Michael Humfrey, Author John Murray Publishers $19.95 (192p) ISBN 978-0-7195-4442-2
Two hundred years pass in the course of this expertly documented, lovingly described novel about the tiny Caribbean island of Saint Cecilia. Born in Grenada, an island identical to the one invented here, the author ( A Shadow in the Weave ) is an authority on marine life, an expertise that creates pleasant byways along the novel's straight historical path. It's a rags-to-riches tale, at whose heart is the struggle of black natives to reclaim their land from the white overlords.

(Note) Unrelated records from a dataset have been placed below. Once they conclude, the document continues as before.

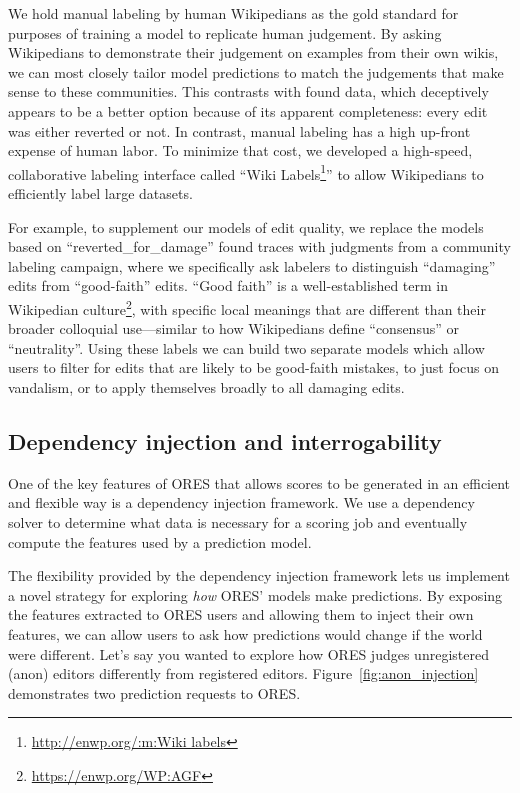 %
We hold manual labeling by human Wikipedians as the gold standard for purposes of training a model to replicate human judgement.  By asking Wikipedians to demonstrate their judgement on examples from their own wikis, we can most closely tailor model predictions to match the judgements that make sense to these communities.  This contrasts with found data, which deceptively appears to be a better option because of its apparent completeness: every edit was either reverted or not.  In contrast, manual labeling has a high up-front expense of human labor.  To minimize that cost, we developed a high-speed, collaborative labeling interface called ``Wiki Labels\footnote{\url{http://enwp.org/:m:Wiki labels}}'' to allow Wikipedians to efficiently label large datasets.

For example, to supplement our models of edit quality, we replace the models based on ``reverted\_for\_damage'' found traces with judgments from a community labeling campaign, where we specifically ask labelers to distinguish ``damaging'' edits from ``good-faith'' edits. ``Good faith'' is a well-established term in Wikipedian culture\footnote{\url{https://enwp.org/WP:AGF}}, with specific local meanings that are different than their broader colloquial use---similar to how Wikipedians define ``consensus'' or ``neutrality''.  Using these labels we can build two separate models which allow users to filter for edits that are likely to be good-faith mistakes\cite{halfaker2017automated}, to just focus on vandalism, or to apply themselves broadly to all damaging edits.

\subsection{Dependency injection and interrogability}
One of the key features of ORES that allows scores to be generated in an efficient and flexible way is a dependency injection framework.  We use a dependency solver to determine what data is necessary for a scoring job and eventually compute the features used by a prediction model.

The flexibility provided by the dependency injection framework lets us implement a novel strategy for exploring \emph{how} ORES' models make predictions.  By exposing the features extracted to ORES users and allowing them to inject their own features, we can allow users to ask how predictions would change if the world were different.  Let's say you wanted to explore how ORES judges unregistered (anon) editors differently from registered editors.  Figure~\ref{fig:anon_injection} demonstrates two prediction requests to ORES.

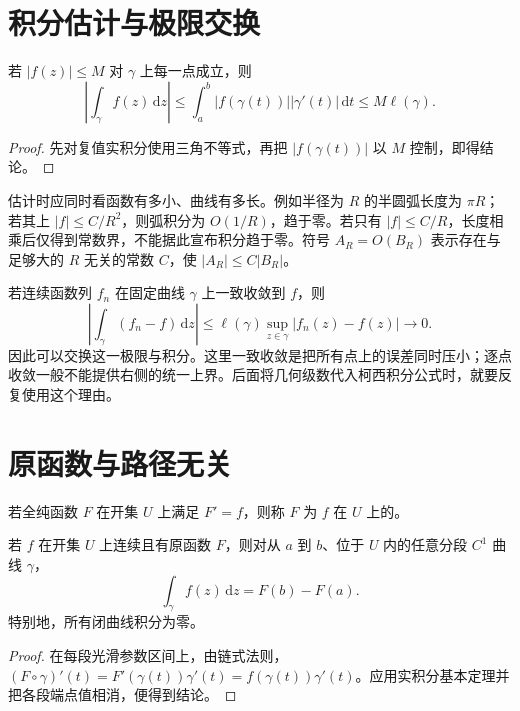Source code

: \documentclass[UTF8,12pt,a4paper,fontset=fandol]{ctexbook}
\begin{document}
\section{积分估计与极限交换}

\begin{theorem}[长乘高估计]
\label{thm:cv-ml}
若 $|f(z)|\le M$ 对 $\gamma$ 上每一点成立，则
\begin{equation}
 \left|\int_\gamma f(z)\,\mathrm dz\right|
 \le\int_a^b|f(\gamma(t))||\gamma'(t)|\,\mathrm dt
 \le M\ell(\gamma).
 \label{eq:cv-ml}
\end{equation}
\end{theorem}
\begin{proof}
先对复值实积分使用三角不等式，再把 $|f(\gamma(t))|$ 以 $M$ 控制，即得结论。
\end{proof}

估计时应同时看函数有多小、曲线有多长。例如半径为 $R$ 的半圆弧长度为 $\pi R$；若其上 $|f|\le C/R^2$，则弧积分为 $O(1/R)$，趋于零。若只有 $|f|\le C/R$，长度相乘后仅得到常数界，不能据此宣布积分趋于零。符号 $A_R=O(B_R)$ 表示存在与足够大的 $R$ 无关的常数 $C$，使 $|A_R|\le C|B_R|$。

若连续函数列 $f_n$ 在固定曲线 $\gamma$ 上一致收敛到 $f$，则
\[
 \left|\int_\gamma(f_n-f)\,\mathrm dz\right|
 \le\ell(\gamma)\sup_{z\in\gamma}|f_n(z)-f(z)|\longrightarrow0.
\]
因此可以交换这一极限与积分。这里一致收敛是把所有点上的误差同时压小；逐点收敛一般不能提供右侧的统一上界。后面将几何级数代入柯西积分公式时，就要反复使用这个理由。

\section{原函数与路径无关}

\begin{definition}[原函数]
若全纯函数 $F$ 在开集 $U$ 上满足 $F'=f$，则称 $F$ 为 $f$ 在 $U$ 上的。
\end{definition}

\begin{theorem}[复积分的基本定理]
\label{thm:cv-fundamental}
若 $f$ 在开集 $U$ 上连续且有原函数 $F$，则对从 $a$ 到 $b$、位于 $U$ 内的任意分段 $C^1$ 曲线 $\gamma$，
\[
 \int_\gamma f(z)\,\mathrm dz=F(b)-F(a).
\]
特别地，所有闭曲线积分为零。
\end{theorem}
\begin{proof}
在每段光滑参数区间上，由链式法则，$(F\circ\gamma)'(t)=F'(\gamma(t))\gamma'(t)=f(\gamma(t))\gamma'(t)$。应用实积分基本定理并把各段端点值相消，便得到结论。
\end{proof}
\end{document}
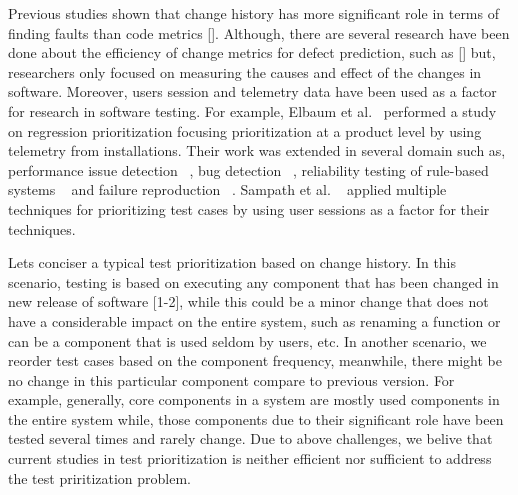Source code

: Previous studies shown that change history has more significant role in 
terms of finding faults than code metrics []. 
Although, there are several research have been done about the efficiency of 
change metrics for defect prediction, such as [] but, researchers only focused on 
measuring the causes and effect of the changes in software. 
Moreover, users session and telemetry data 
have been used as a factor for research in software testing. 
For example, Elbaum et al.~\cite{elbaum2005profiling} performed a study on regression 
prioritization focusing prioritization at a product level 
by using telemetry from installations. 
Their work was extended in several domain such as, performance issue detection ~\cite{parsons2007automatic},
bug detection ~\cite{wang2008approach}, reliability testing of rule-based 
systems ~\cite{avritzer1996reliability} and failure reproduction ~\cite{jin2012bugredux}. 
Sampath et al. ~\cite{Sampath2008} applied multiple techniques for prioritizing test cases 
by using user sessions as a factor for their techniques. 


Lets conciser a typical test prioritization based on change history. 
In this scenario, testing is based on executing any component that has been 
changed in new release of software [1-2], %
while this could be a minor change that 
does not have a considerable impact on the entire system, 
such as renaming a function or can be a 
component that is used seldom by users, etc. 
In another scenario, we reorder test cases based on the component frequency, 
meanwhile, there might be no change in this particular component compare to previous version.
For example, generally, core components in a system are mostly used components in the entire system 
while, those components due to their significant role have been tested several times and rarely change. 
Due to above challenges, we belive that current studies in test prioritization 
is neither efficient nor sufficient to address the test priritization problem.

Exiled from Barbados, his possessions snatched, Robert Ledyard arrives in Saint Cecilia in 1799, is granted a tract of salt-marsh, and scrabbles a precarious living for his wife and two sons. The older boy stumbles over a cache of coins, buried after the shipwreck of a Spanish galleon, and from these grows the family fortune. Charmless and brutally racist, each succeeding Ledyard heir husbands his wealth and power until David Ledyard, who seems not to notice the color of his friends, is sent to Oxford to complete his education and there marries a black woman. Polemic though this may be, and pat though its conclusion, the richness of background detail holds the reader's interest, and the warmth of the telling invites sympathy. (Apr.)